(Exercise goal)
Using the data below, work out how many lines contain "device", and report only that number.

(The data)
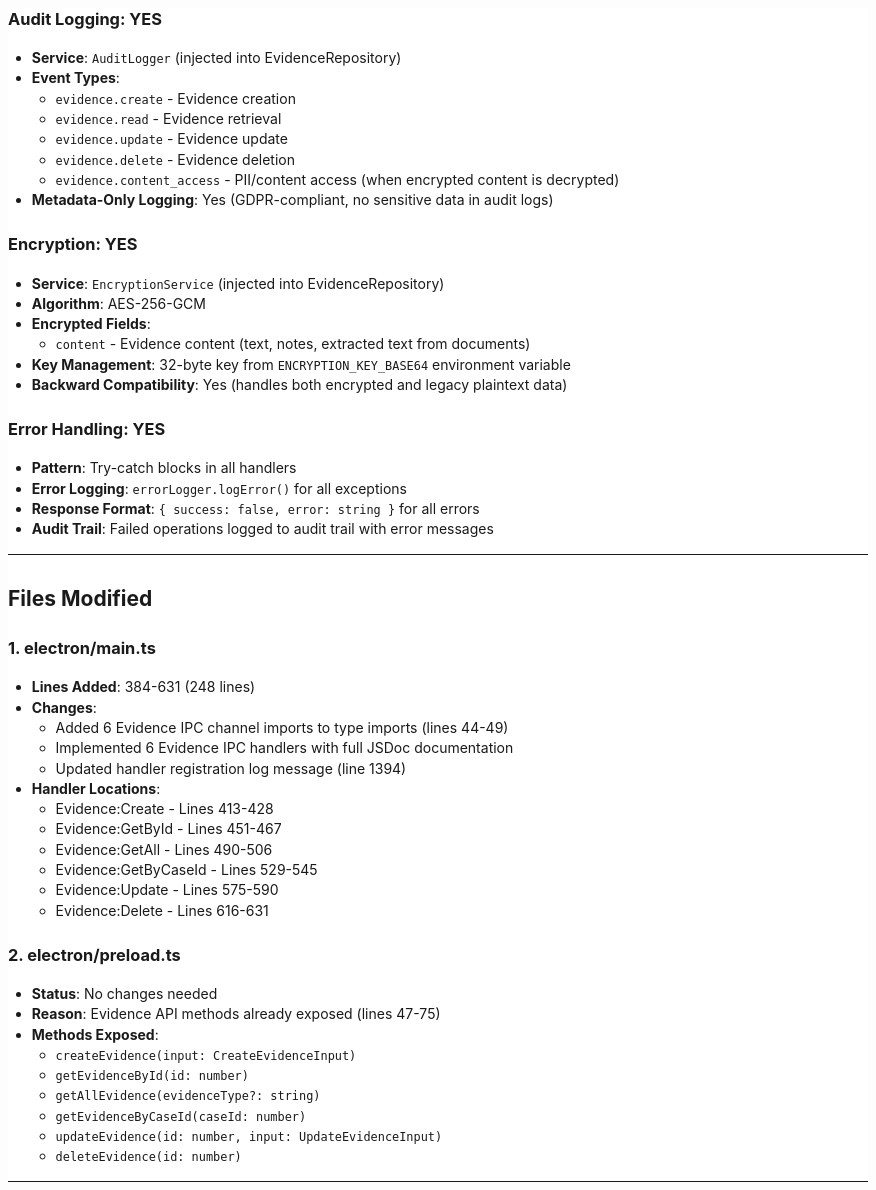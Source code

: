 ### Audit Logging: YES
- **Service**: `AuditLogger` (injected into EvidenceRepository)
- **Event Types**:
  - `evidence.create` - Evidence creation
  - `evidence.read` - Evidence retrieval
  - `evidence.update` - Evidence update
  - `evidence.delete` - Evidence deletion
  - `evidence.content_access` - PII/content access (when encrypted content is decrypted)
- **Metadata-Only Logging**: Yes (GDPR-compliant, no sensitive data in audit logs)

### Encryption: YES
- **Service**: `EncryptionService` (injected into EvidenceRepository)
- **Algorithm**: AES-256-GCM
- **Encrypted Fields**:
  - `content` - Evidence content (text, notes, extracted text from documents)
- **Key Management**: 32-byte key from `ENCRYPTION_KEY_BASE64` environment variable
- **Backward Compatibility**: Yes (handles both encrypted and legacy plaintext data)

### Error Handling: YES
- **Pattern**: Try-catch blocks in all handlers
- **Error Logging**: `errorLogger.logError()` for all exceptions
- **Response Format**: `{ success: false, error: string }` for all errors
- **Audit Trail**: Failed operations logged to audit trail with error messages

---

## Files Modified

### 1. electron/main.ts
- **Lines Added**: 384-631 (248 lines)
- **Changes**:
  - Added 6 Evidence IPC channel imports to type imports (lines 44-49)
  - Implemented 6 Evidence IPC handlers with full JSDoc documentation
  - Updated handler registration log message (line 1394)
- **Handler Locations**:
  - Evidence:Create - Lines 413-428
  - Evidence:GetById - Lines 451-467
  - Evidence:GetAll - Lines 490-506
  - Evidence:GetByCaseId - Lines 529-545
  - Evidence:Update - Lines 575-590
  - Evidence:Delete - Lines 616-631

### 2. electron/preload.ts
- **Status**: No changes needed
- **Reason**: Evidence API methods already exposed (lines 47-75)
- **Methods Exposed**:
  - `createEvidence(input: CreateEvidenceInput)`
  - `getEvidenceById(id: number)`
  - `getAllEvidence(evidenceType?: string)`
  - `getEvidenceByCaseId(caseId: number)`
  - `updateEvidence(id: number, input: UpdateEvidenceInput)`
  - `deleteEvidence(id: number)`

---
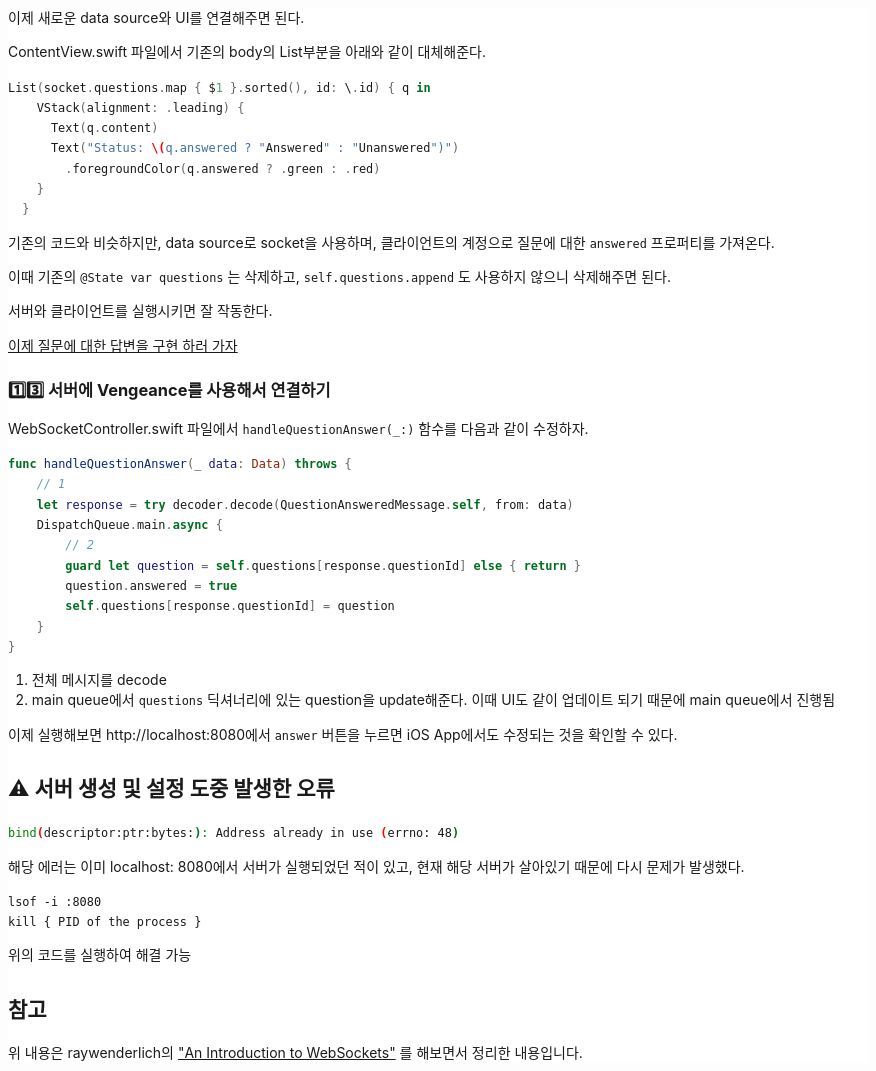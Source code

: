 

이제 새로운 data source와 UI를 연결해주면 된다. 

ContentView.swift 파일에서 기존의 body의 List부분을 아래와 같이 대체해준다. 

```swift
List(socket.questions.map { $1 }.sorted(), id: \.id) { q in
    VStack(alignment: .leading) {
      Text(q.content)
      Text("Status: \(q.answered ? "Answered" : "Unanswered")")
        .foregroundColor(q.answered ? .green : .red)
    }
  }
```

기존의 코드와 비슷하지만, data source로 socket을 사용하며, 클라이언트의 계정으로 질문에 대한 `answered` 프로퍼티를 가져온다.

이때 기존의 `@State var questions` 는 삭제하고, `self.questions.append` 도 사용하지 않으니 삭제해주면 된다. 

서버와 클라이언트를 실행시키면 잘 작동한다. 

[이제 질문에 대한 답변을 구현 하러 가자](#1️⃣1️⃣-질문-답변하기)



### 1️⃣3️⃣ 서버에 Vengeance를 사용해서 연결하기

WebSocketController.swift 파일에서 `handleQuestionAnswer(_:)` 함수를 다음과 같이 수정하자.

```swift
func handleQuestionAnswer(_ data: Data) throws {
    // 1
    let response = try decoder.decode(QuestionAnsweredMessage.self, from: data)
    DispatchQueue.main.async {
        // 2
        guard let question = self.questions[response.questionId] else { return }
        question.answered = true
        self.questions[response.questionId] = question
    }
}
```

1. 전체 메시지를 decode
2. main queue에서 `questions` 딕셔너리에 있는 question을 update해준다. 이때 UI도 같이 업데이트 되기 때문에 main queue에서 진행됨

이제 실행해보면 http://localhost:8080에서 `answer` 버튼을 누르면 iOS App에서도 수정되는 것을 확인할 수 있다.



## ⚠️ 서버 생성 및 설정 도중 발생한 오류

```bash
bind(descriptor:ptr:bytes:): Address already in use (errno: 48)
```

해당 에러는 이미 localhost: 8080에서 서버가 실행되었던 적이 있고, 현재 해당 서버가 살아있기 때문에 다시 문제가 발생했다. 

```
lsof -i :8080 
kill { PID of the process }
```

위의 코드를 실행하여 해결 가능



## 참고

위 내용은 raywenderlich의 ["An Introduction to WebSockets"](https://www.raywenderlich.com/13209594-an-introduction-to-websockets#toc-anchor-015) 를 해보면서 정리한 내용입니다. 

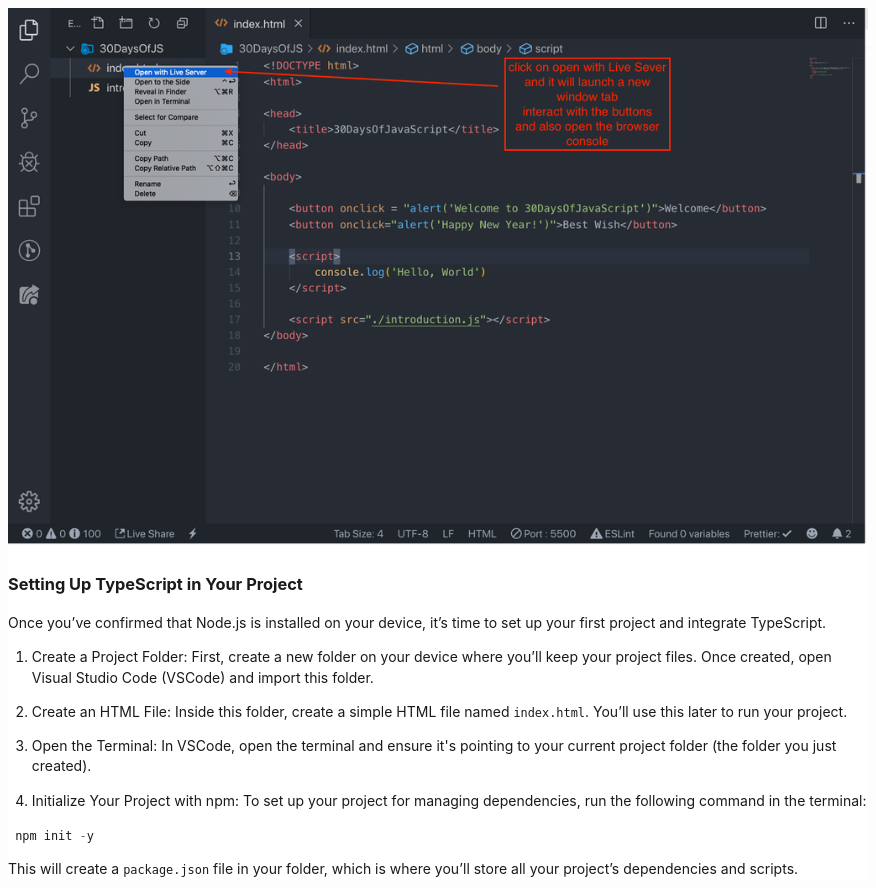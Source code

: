 ![running script](../Asset/images/running_script.png)

### Setting Up TypeScript in Your Project

Once you’ve confirmed that Node.js is installed on your device, it’s time to set up your first project and integrate TypeScript.

 1. Create a Project Folder: 
    First, create a new folder on your device where you’ll keep your project files. Once created, open Visual Studio Code (VSCode) and import this folder.

  2. Create an HTML File:
    Inside this folder, create a simple HTML file named ```index.html```. You’ll use this later to run your project.

  3. Open the Terminal:
    In VSCode, open the terminal and ensure it's pointing to your current project folder (the folder you just created).

  4. Initialize Your Project with npm:
    To set up your project for managing dependencies, run the following command in the terminal:

  ```s
   npm init -y 
  ```

  This will create a ```package.json``` file in your folder, which is where you’ll store all your project’s dependencies and scripts.
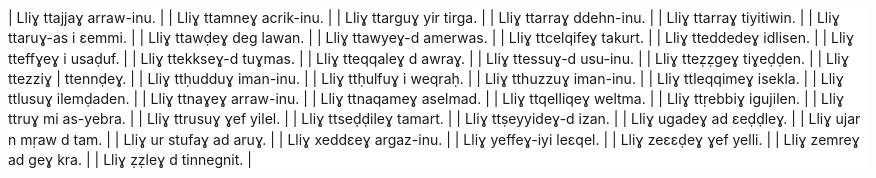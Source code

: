 | Lliɣ ttajjaɣ arraw-inu. |
| Lliɣ ttamneɣ acrik-inu. |
| Lliɣ ttarguɣ yir tirga. |
| Lliɣ ttarraɣ ddehn-inu. |
| Lliɣ ttarraɣ tiyitiwin. |
| Lliɣ ttaruɣ-as i ɛemmi. |
| Lliɣ ttawḍeɣ deg lawan. |
| Lliɣ ttawyeɣ-d amerwas. |
| Lliɣ ttcelqifeɣ takurt. |
| Lliɣ tteddedeɣ idlisen. |
| Lliɣ tteffɣeɣ i usaḍuf. |
| Lliɣ ttekkseɣ-d tuɣmas. |
| Lliɣ tteqqaleɣ d awraɣ. |
| Lliɣ ttessuɣ-d usu-inu. |
| Lliɣ tteẓẓgeɣ tiɣeḍḍen. |
| Lliɣ ttezziɣ |  ttennḍeɣ. |
| Lliɣ ttḥudduɣ iman-inu. |
| Lliɣ ttḥulfuɣ i weqraḥ. |
| Lliɣ tthuzzuɣ iman-inu. |
| Lliɣ ttleqqimeɣ isekla. |
| Lliɣ ttlusuɣ ilemḍaden. |
| Lliɣ ttnaɣeɣ arraw-inu. |
| Lliɣ ttnaqameɣ aselmad. |
| Lliɣ ttqelliqeɣ weltma. |
| Lliɣ ttṛebbiɣ igujilen. |
| Lliɣ ttruɣ mi as-yebra. |
| Lliɣ ttrusuɣ ɣef yilel. |
| Lliɣ ttseḍḍileɣ tamart. |
| Lliɣ ttṣeyyideɣ-d izan. |
| Lliɣ ugadeɣ ad ɛeḍḍleɣ. |
| Lliɣ ujar n mṛaw d tam. |
| Lliɣ ur stufaɣ ad aruɣ. |
| Lliɣ xeddɛeɣ argaz-inu. |
| Lliɣ yeffeɣ-iyi leɛqel. |
| Lliɣ zeɛɛḍeɣ ɣef yelli. |
| Lliɣ zemreɣ ad geɣ kra. |
| Lliɣ ẓẓleɣ d tinnegnit. |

(Answer section)
2